Tube socks are convenient. I get the appeal. You don’t have to figure out which way to put them on, they stretch to fit, and because there’s no heel to outgrow, the same pair “fits” for longer. For a busy parent managing braces, appointments, and everything else, that simplicity is attractive.

But inside an AFO, convenience comes with tradeoffs.

What Happens When a Tube Sock Meets a Brace
A tube sock is just that — a tube. There’s no shape to it. No designated spot for the heel, no structure that tells the sock where to sit on the foot. On a bare foot in a sneaker, that’s fine. Inside a rigid plastic brace that’s custom-molded to your child’s foot? It’s a different story.
Without a dedicated heel pocket, the sock has nothing anchoring it in position. Throughout the day, it twists. It bunches. It rides up or slides down. The fabric ends up where it shouldn’t be — folded under the arch, bunched at the ankle, wadded behind the heel.

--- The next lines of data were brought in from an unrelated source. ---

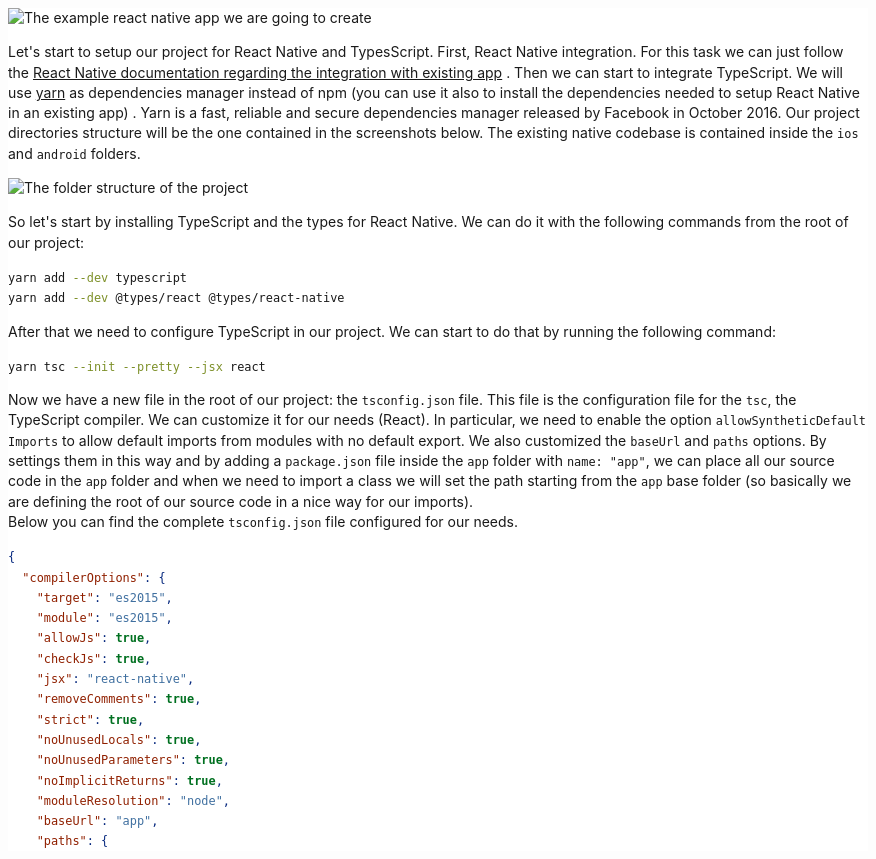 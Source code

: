 
![The example react native app we are going to create](/images/posts/react-native-typescript-app-screens.jpg)

Let's start to setup our project for React Native and TypesScript. First, React Native integration. For this task we can
just follow
the [React Native documentation regarding the integration with existing app](https://reactnative.dev/docs/integration-with-existing-apps/)
. Then we can start to integrate TypeScript. We will use [yarn](https://yarnpkg.com/lang/en/ "yarn") as dependencies
manager instead of npm (you can use it also to install the dependencies needed to setup React Native in an existing app)
. Yarn is a fast, reliable and secure dependencies manager released by Facebook in October 2016. Our project directories
structure will be the one contained in the screenshots below. The existing native codebase is contained inside the `ios`
and `android` folders.

![The folder structure of the project](/images/posts/react-native-typescript-directories.jpg)

So let's start by installing TypeScript and the types for React Native. We can do it with the following commands from
the root of our project:

```bash
yarn add --dev typescript
yarn add --dev @types/react @types/react-native
```

After that we need to configure TypeScript in our project. We can start to do that by running the following command:

```bash
yarn tsc --init --pretty --jsx react
```

Now we have a new file in the root of our project: the `tsconfig.json` file. This file is the configuration file for
the `tsc`, the TypeScript compiler. We can customize it for our needs (React). In particular, we need to enable the
option `allowSyntheticDefaultImports` to allow default imports from modules with no default export. We also customized
the `baseUrl` and `paths` options. By settings them in this way and by adding a `package.json` file inside the `app`
folder with `name: "app"`, we can place all our source code in the `app` folder and when we need to import a class we
will set the path starting from the `app` base folder (so basically we are defining the root of our source code in a
nice way for our imports).  
Below you can find the complete `tsconfig.json` file configured for our needs.

```json
{
  "compilerOptions": {
    "target": "es2015",
    "module": "es2015",
    "allowJs": true,
    "checkJs": true,
    "jsx": "react-native",
    "removeComments": true,
    "strict": true,
    "noUnusedLocals": true,
    "noUnusedParameters": true,
    "noImplicitReturns": true,
    "moduleResolution": "node",
    "baseUrl": "app",
    "paths": {
```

And here’s where it matters clinically: orthotists specifically recommend that socks worn inside braces fit properly without wrinkles or creases, because those folds create pressure points on the skin. That’s not just my opinion — it’s guidance from practitioners who treat skin issues caused by orthotic devices every day. When your sock is bunching inside a rigid brace, every wrinkle becomes a ridge pressing into your child’s skin for hours at a time.

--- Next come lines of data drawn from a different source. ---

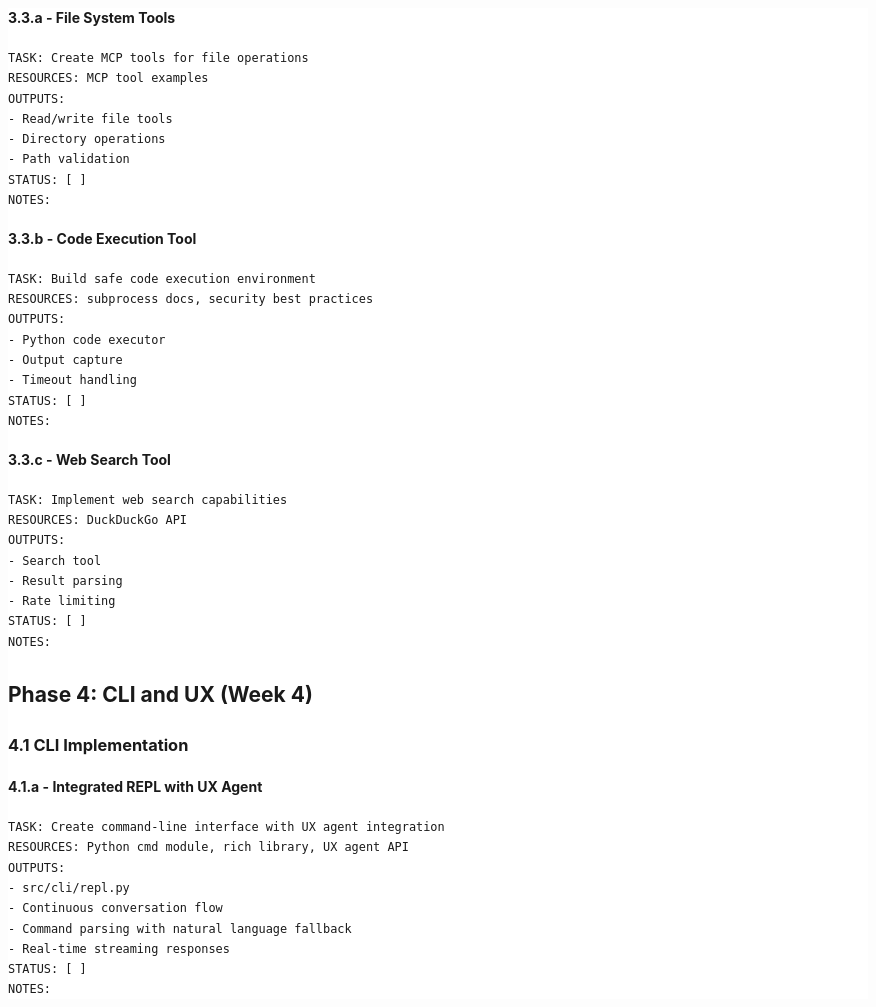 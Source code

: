#### 3.3.a - File System Tools
```
TASK: Create MCP tools for file operations
RESOURCES: MCP tool examples
OUTPUTS:
- Read/write file tools
- Directory operations
- Path validation
STATUS: [ ]
NOTES:
```

#### 3.3.b - Code Execution Tool
```
TASK: Build safe code execution environment
RESOURCES: subprocess docs, security best practices
OUTPUTS:
- Python code executor
- Output capture
- Timeout handling
STATUS: [ ]
NOTES:
```

#### 3.3.c - Web Search Tool
```
TASK: Implement web search capabilities
RESOURCES: DuckDuckGo API
OUTPUTS:
- Search tool
- Result parsing
- Rate limiting
STATUS: [ ]
NOTES:
```

## Phase 4: CLI and UX (Week 4)

### 4.1 CLI Implementation

#### 4.1.a - Integrated REPL with UX Agent
```
TASK: Create command-line interface with UX agent integration
RESOURCES: Python cmd module, rich library, UX agent API
OUTPUTS:
- src/cli/repl.py
- Continuous conversation flow
- Command parsing with natural language fallback
- Real-time streaming responses
STATUS: [ ]
NOTES:
```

Why a Dedicated Heel Makes a Real Difference

A sock with a shaped heel pocket does one critical thing: it stays put. The heel of the sock sits where the heel of the foot actually is, and it stays there. That means the rest of the sock stays aligned too — the toe box is over the toes, the arch is over the arch, and nothing is shifting around inside the brace. 

The sock engineering behind this is straightforward. A properly shaped heel pocket matches the natural curve of the heel bone and ankle, which anchors the sock in place and prevents the fabric from sliding or bunching during movement. Without that anchor, the sock relies entirely on stretch to stay in position — and inside a brace where there’s constant pressure and friction, stretch alone isn’t enough.

Less shifting means less bunching. Less bunching means fewer pressure points. Fewer pressure points means more comfortable days in the brace and fewer mystery red marks on the skin at the end of the day.

The Height Issue Nobody Talks About

Here’s something that catches a lot of parents off guard. Tube socks let you delay sizing up because the width stretches to accommodate growth. But when you delay sizing up, you’re also not getting the height you need.
AFO socks need to be tall enough to go up over the brace’s trim line — the top edge of the brace on the calf. That’s not about looks. The sock is the barrier between the brace edge and your child’s skin. When the sock is too short, the top of the brace rubs directly on bare skin, which leads to irritation and red marks on the shin and calf. 

Orthotists note that this is especially problematic with total contact brace designs where there’s very little air circulation. The sock isn’t just protecting the foot — it’s the interface for the entire inside of the brace, from toes to calf. If it’s not tall enough to cover that full area, you’ve got plastic on skin with nowhere for moisture to go.

So with a tube sock, you might think you’re getting more life out of a size, but what you’re actually getting is a sock that’s too short to protect where it needs to and too loose to stay in place where it counts.

I Get Why Parents Choose Tubes

This isn’t about judging anyone’s sock choices. Tube socks are easier to find, easier to put on, and they feel like they last through more growth. Those are real practical benefits, especially when you’re buying specialty socks that cost more than what’s on the shelf at Target. 

But if your child is getting pressure marks, if you’re finding the sock bunched up when you take the brace off at the end of the day, or if the sock never seems to stay where it should — the tube design might be the reason. A sock with a dedicated heel that’s sized correctly for both the foot and the brace height can solve a lot of those issues. And there’s real clinical guidance and sock engineering behind why.